Epic Games released two new parental control features on Tuesday: time limits and time reports. Now, parents are able to monitor and limit how much time their kids spend in Fortnite.

The new controls can be found in the Parental Controls section of Fortnite’s menu, or on a browser in the Epic Account Portal. This is where a parent or guardian is able to limit daily Fortnite time, pick windows of time a child can play, and allow (or not) their kid to request more playtime. In practice, a child will be able to see their time limit and window in-game, with a notification that pops up when they have 30 minutes of gaming time left. Both Fortnite and Unreal Editor for Fortnite will become unavailable once that time’s up.

Time limits work across platforms, as long as the account they’re applied to is the same. Meanwhile, time reports are basically an overview of a player’s time spent in Fortnite — regardless of whether time limits are set.

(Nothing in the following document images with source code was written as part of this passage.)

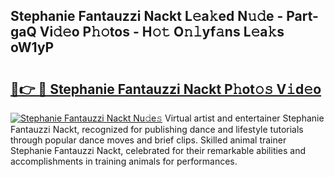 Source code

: ## Stephanie Fantauzzi Nackt L𝚎a𝚔ed N𝚞𝚍e - Part-gaQ Vi𝚍𝚎o P𝚑𝚘tos - H𝚘𝚝 O𝚗𝚕yf𝚊ns L𝚎a𝚔s oW1yP

# <h2><a href="http://kf6mu0.oniu.top/?m=Stephanie+Fantauzzi+Nackt">🔗👉 🔴 Stephanie Fantauzzi Nackt P𝚑ot𝚘𝚜 V𝚒d𝚎o</a></h2>

[![Stephanie Fantauzzi Nackt Nu𝚍e𝚜](https://i.imgur.com/0qMVB7G.gif)](http://kf6mu0.oniu.top/?m=Stephanie+Fantauzzi+Nackt)
Virtual artist and entertainer Stephanie Fantauzzi Nackt, recognized for publishing dance and lifestyle tutorials through popular dance moves and brief clips. Skilled animal trainer Stephanie Fantauzzi Nackt, celebrated for their remarkable abilities and accomplishments in training animals for performances.  
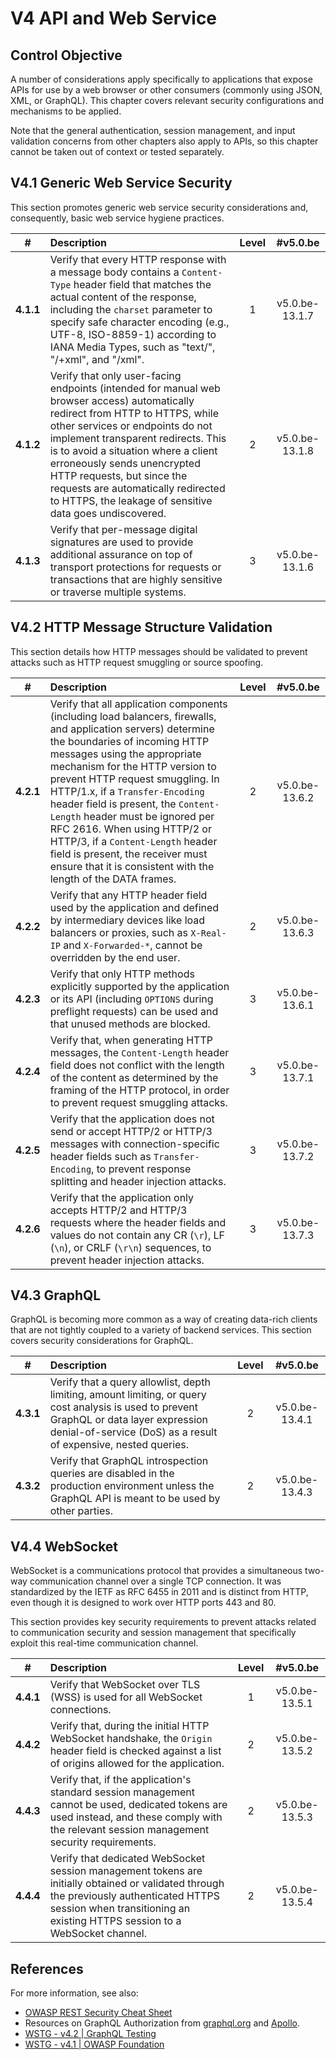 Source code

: # V4 API and Web Service

## Control Objective

A number of considerations apply specifically to applications that expose APIs for use by a web browser or other consumers (commonly using JSON, XML, or GraphQL). This chapter covers relevant security configurations and mechanisms to be applied.

Note that the general authentication, session management, and input validation concerns from other chapters also apply to APIs, so this chapter cannot be taken out of context or tested separately.

## V4.1 Generic Web Service Security

This section promotes generic web service security considerations and, consequently, basic web service hygiene practices.

| # | Description | Level | #v5.0.be |
| :---: | :--- | :---: | :---: |
| **4.1.1** | Verify that every HTTP response with a message body contains a `Content-Type` header field that matches the actual content of the response, including the `charset` parameter to specify safe character encoding (e.g., UTF-8, ISO-8859-1) according to IANA Media Types, such as "text/", "/+xml", and "/xml". | 1 | v5.0.be-13.1.7 |
| **4.1.2** | Verify that only user-facing endpoints (intended for manual web browser access) automatically redirect from HTTP to HTTPS, while other services or endpoints do not implement transparent redirects. This is to avoid a situation where a client erroneously sends unencrypted HTTP requests, but since the requests are automatically redirected to HTTPS, the leakage of sensitive data goes undiscovered. | 2 | v5.0.be-13.1.8 |
| **4.1.3** | Verify that per-message digital signatures are used to provide additional assurance on top of transport protections for requests or transactions that are highly sensitive or traverse multiple systems. | 3 | v5.0.be-13.1.6 |

## V4.2 HTTP Message Structure Validation

This section details how HTTP messages should be validated to prevent attacks such as HTTP request smuggling or source spoofing.

| # | Description | Level | #v5.0.be |
| :---: | :--- | :---: | :---: |
| **4.2.1** | Verify that all application components (including load balancers, firewalls, and application servers) determine the boundaries of incoming HTTP messages using the appropriate mechanism for the HTTP version to prevent HTTP request smuggling. In HTTP/1.x, if a `Transfer-Encoding` header field is present, the `Content-Length` header must be ignored per RFC 2616. When using HTTP/2 or HTTP/3, if a `Content-Length` header field is present, the receiver must ensure that it is consistent with the length of the DATA frames. | 2 | v5.0.be-13.6.2 |
| **4.2.2** | Verify that any HTTP header field used by the application and defined by intermediary devices like load balancers or proxies, such as `X-Real-IP` and `X-Forwarded-*`, cannot be overridden by the end user. | 2 | v5.0.be-13.6.3 |
| **4.2.3** | Verify that only HTTP methods explicitly supported by the application or its API (including `OPTIONS` during preflight requests) can be used and that unused methods are blocked. | 3 | v5.0.be-13.6.1 |
| **4.2.4** | Verify that, when generating HTTP messages, the `Content-Length` header field does not conflict with the length of the content as determined by the framing of the HTTP protocol, in order to prevent request smuggling attacks. | 3 | v5.0.be-13.7.1 |
| **4.2.5** | Verify that the application does not send or accept HTTP/2 or HTTP/3 messages with connection-specific header fields such as `Transfer-Encoding`, to prevent response splitting and header injection attacks. | 3 | v5.0.be-13.7.2 |
| **4.2.6** | Verify that the application only accepts HTTP/2 and HTTP/3 requests where the header fields and values do not contain any CR (`\r`), LF (`\n`), or CRLF (`\r\n`) sequences, to prevent header injection attacks. | 3 | v5.0.be-13.7.3 |

## V4.3 GraphQL

GraphQL is becoming more common as a way of creating data-rich clients that are not tightly coupled to a variety of backend services. This section covers security considerations for GraphQL.

| # | Description | Level | #v5.0.be |
| :---: | :--- | :---: | :---: |
| **4.3.1** | Verify that a query allowlist, depth limiting, amount limiting, or query cost analysis is used to prevent GraphQL or data layer expression denial-of-service (DoS) as a result of expensive, nested queries. | 2 | v5.0.be-13.4.1 |
| **4.3.2** | Verify that GraphQL introspection queries are disabled in the production environment unless the GraphQL API is meant to be used by other parties. | 2 | v5.0.be-13.4.3 |

## V4.4 WebSocket

WebSocket is a communications protocol that provides a simultaneous two-way communication channel over a single TCP connection. It was standardized by the IETF as RFC 6455 in 2011 and is distinct from HTTP, even though it is designed to work over HTTP ports 443 and 80.

This section provides key security requirements to prevent attacks related to communication security and session management that specifically exploit this real-time communication channel.

| # | Description | Level | #v5.0.be |
| :---: | :--- | :---: | :---: |
| **4.4.1** | Verify that WebSocket over TLS (WSS) is used for all WebSocket connections. | 1 | v5.0.be-13.5.1 |
| **4.4.2** | Verify that, during the initial HTTP WebSocket handshake, the `Origin` header field is checked against a list of origins allowed for the application. | 2 | v5.0.be-13.5.2 |
| **4.4.3** | Verify that, if the application's standard session management cannot be used, dedicated tokens are used instead, and these comply with the relevant session management security requirements. | 2 | v5.0.be-13.5.3 |
| **4.4.4** | Verify that dedicated WebSocket session management tokens are initially obtained or validated through the previously authenticated HTTPS session when transitioning an existing HTTPS session to a WebSocket channel. | 2 | v5.0.be-13.5.4 |

## References

For more information, see also:

* [OWASP REST Security Cheat Sheet](https://cheatsheetseries.owasp.org/cheatsheets/REST_Security_Cheat_Sheet.html)
* Resources on GraphQL Authorization from [graphql.org](https://graphql.org/learn/authorization/) and [Apollo](https://www.apollographql.com/docs/apollo-server/security/authentication/#authorization-methods).
* [WSTG - v4.2 | GraphQL Testing](https://owasp.org/www-project-web-security-testing-guide/v42/4-Web_Application_Security_Testing/12-API_Testing/01-Testing_GraphQL)
* [WSTG - v4.1 | OWASP Foundation](https://owasp.org/www-project-web-security-testing-guide/v42/4-Web_Application_Security_Testing/11-Client-side_Testing/10-Testing_WebSockets)
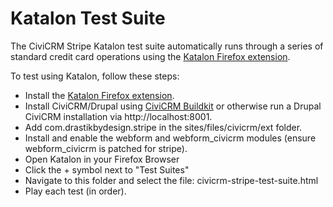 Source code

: # Katalon Test Suite

The CiviCRM Stripe Katalon test suite automatically runs through a series of standard credit card operations using the [Katalon Firefox extension](https://addons.mozilla.org/mn/firefox/addon/katalon-automation-record/).

To test using Katalon, follow these steps:

 * Install the [Katalon Firefox extension](https://addons.mozilla.org/mn/firefox/addon/katalon-automation-record/).
 * Install CiviCRM/Drupal using [CiviCRM Buildkit](https://docs.civicrm.org/dev/en/latest/tools/buildkit/) or otherwise run a Drupal CiviCRM installation via http://localhost:8001.
 * Add com.drastikbydesign.stripe in the sites/files/civicrm/ext folder.
 * Install and enable the webform and webform_civicrm modules (ensure webform_civicrm is patched for stripe).
 * Open Katalon in your Firefox Browser
 * Click the + symbol next to "Test Suites"
 * Navigate to this folder and select the file: civicrm-stripe-test-suite.html
 * Play each test (in order).


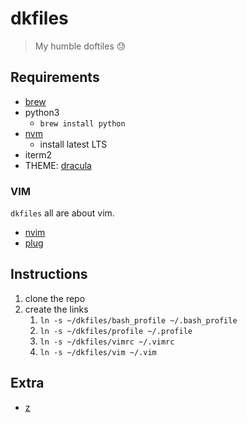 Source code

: # dkfiles

> My humble doftiles :sweat:

## Requirements

- [brew](https://brew.sh/index_es)
- python3
    - `brew install python`
- [nvm](https://github.com/creationix/nvm)
    - install latest LTS
- iterm2
- THEME: [dracula](https://draculatheme.com/iterm/)

### VIM

`dkfiles` all are about vim.

- [nvim](https://github.com/neovim/neovim/wiki/Installing-Neovim#macos--os-x)
- [plug](https://github.com/junegunn/vim-plug#neovim)

## Instructions

1. clone the repo
2. create the links
    1. `ln -s ~/dkfiles/bash_profile ~/.bash_profile`
    2. `ln -s ~/dkfiles/profile ~/.profile`
    3. `ln -s ~/dkfiles/vimrc ~/.vimrc`
    4. `ln -s ~/dkfiles/vim ~/.vim`
    
## Extra

- [z](https://github.com/rupa/z)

Fortnite isn’t the first game to set time limits for games — it’s a common practice, albeit set by the government, in China — but it’s more traditionally seen on gaming platforms like Valve’s Steam or Microsoft’s Xbox consoles. Valve just released new parental controls for its Steam platform in September: the Steam Families feature. These tools, like Epic Games’ new ones, let parents restrict access to games, set time limits, and allow kids to request access to a game. (Steam Families also lets a group of people share a Steam library.) Blizzard Entertainment also allows parents to set time limits for its suite of games.

Epic Games’ new permissions are in addition to what was already a robust set of tools for parents — with purchasing settings, age-rating restrictions, social permissions, and plenty more.